- [Required action]
Each entry should be restated word for word, with all pictures left out.

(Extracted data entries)
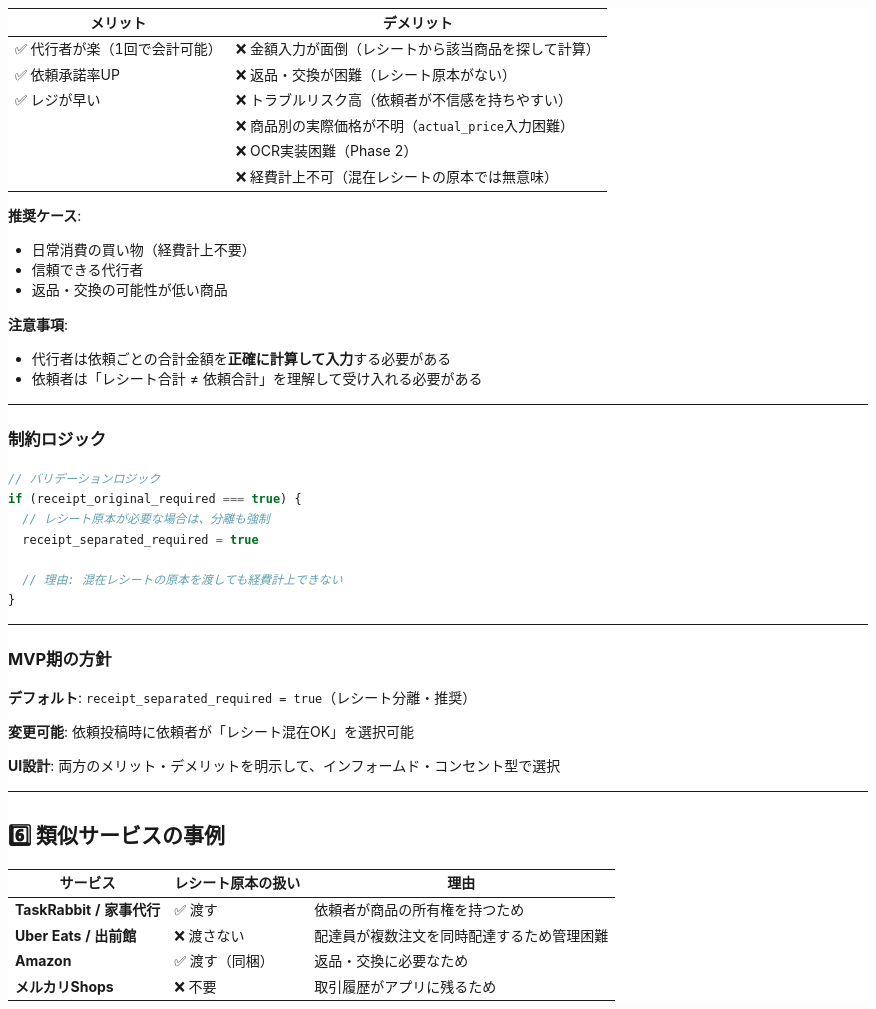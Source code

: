 | メリット                       | デメリット                                            |
| ------------------------------ | ----------------------------------------------------- |
| ✅ 代行者が楽（1回で会計可能） | ❌ 金額入力が面倒（レシートから該当商品を探して計算） |
| ✅ 依頼承諾率UP                | ❌ 返品・交換が困難（レシート原本がない）             |
| ✅ レジが早い                  | ❌ トラブルリスク高（依頼者が不信感を持ちやすい）     |
|                                | ❌ 商品別の実際価格が不明（`actual_price`入力困難）   |
|                                | ❌ OCR実装困難（Phase 2）                             |
|                                | ❌ 経費計上不可（混在レシートの原本では無意味）       |

**推奨ケース**:

- 日常消費の買い物（経費計上不要）
- 信頼できる代行者
- 返品・交換の可能性が低い商品

**注意事項**:

- 代行者は依頼ごとの合計金額を**正確に計算して入力**する必要がある
- 依頼者は「レシート合計 ≠ 依頼合計」を理解して受け入れる必要がある

---

### 制約ロジック

```typescript
// バリデーションロジック
if (receipt_original_required === true) {
  // レシート原本が必要な場合は、分離も強制
  receipt_separated_required = true

  // 理由: 混在レシートの原本を渡しても経費計上できない
}
```

---

### MVP期の方針

**デフォルト**: `receipt_separated_required = true`（レシート分離・推奨）

**変更可能**: 依頼投稿時に依頼者が「レシート混在OK」を選択可能

**UI設計**: 両方のメリット・デメリットを明示して、インフォームド・コンセント型で選択

---

## 6️⃣ 類似サービスの事例

| サービス                  | レシート原本の扱い | 理由                                       |
| ------------------------- | ------------------ | ------------------------------------------ |
| **TaskRabbit / 家事代行** | ✅ 渡す            | 依頼者が商品の所有権を持つため             |
| **Uber Eats / 出前館**    | ❌ 渡さない        | 配達員が複数注文を同時配達するため管理困難 |
| **Amazon**                | ✅ 渡す（同梱）    | 返品・交換に必要なため                     |
| **メルカリShops**         | ❌ 不要            | 取引履歴がアプリに残るため                 |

- [Result for this exercise]
Source code

: | メリット                       | デメリット                                            |
| ------------------------------ | ----------------------------------------------------- |
| ✅ 代行者が楽（1回で会計可能） | ❌ 金額入力が面倒（レシートから該当商品を探して計算） |
| ✅ 依頼承諾率UP                | ❌ 返品・交換が困難（レシート原本がない）             |
| ✅ レジが早い                  | ❌ トラブルリスク高（依頼者が不信感を持ちやすい）     |
|                                | ❌ 商品別の実際価格が不明（`actual_price`入力困難）   |
|                                | ❌ OCR実装困難（Phase 2）                             |
|                                | ❌ 経費計上不可（混在レシートの原本では無意味）       |

**推奨ケース**:

- 日常消費の買い物（経費計上不要）
- 信頼できる代行者
- 返品・交換の可能性が低い商品

**注意事項**:

- 代行者は依頼ごとの合計金額を**正確に計算して入力**する必要がある
- 依頼者は「レシート合計 ≠ 依頼合計」を理解して受け入れる必要がある

---

### 制約ロジック

```typescript
// バリデーションロジック
if (receipt_original_required === true) {
  // レシート原本が必要な場合は、分離も強制
  receipt_separated_required = true

  // 理由: 混在レシートの原本を渡しても経費計上できない
}
```

---

### MVP期の方針

**デフォルト**: `receipt_separated_required = true`（レシート分離・推奨）

**変更可能**: 依頼投稿時に依頼者が「レシート混在OK」を選択可能

**UI設計**: 両方のメリット・デメリットを明示して、インフォームド・コンセント型で選択

---

## 6️⃣ 類似サービスの事例

| サービス                  | レシート原本の扱い | 理由                                       |
| ------------------------- | ------------------ | ------------------------------------------ |
| **TaskRabbit / 家事代行** | ✅ 渡す            | 依頼者が商品の所有権を持つため             |
| **Uber Eats / 出前館**    | ❌ 渡さない        | 配達員が複数注文を同時配達するため管理困難 |
| **Amazon**                | ✅ 渡す（同梱）    | 返品・交換に必要なため                     |
| **メルカリShops**         | ❌ 不要            | 取引履歴がアプリに残るため                 |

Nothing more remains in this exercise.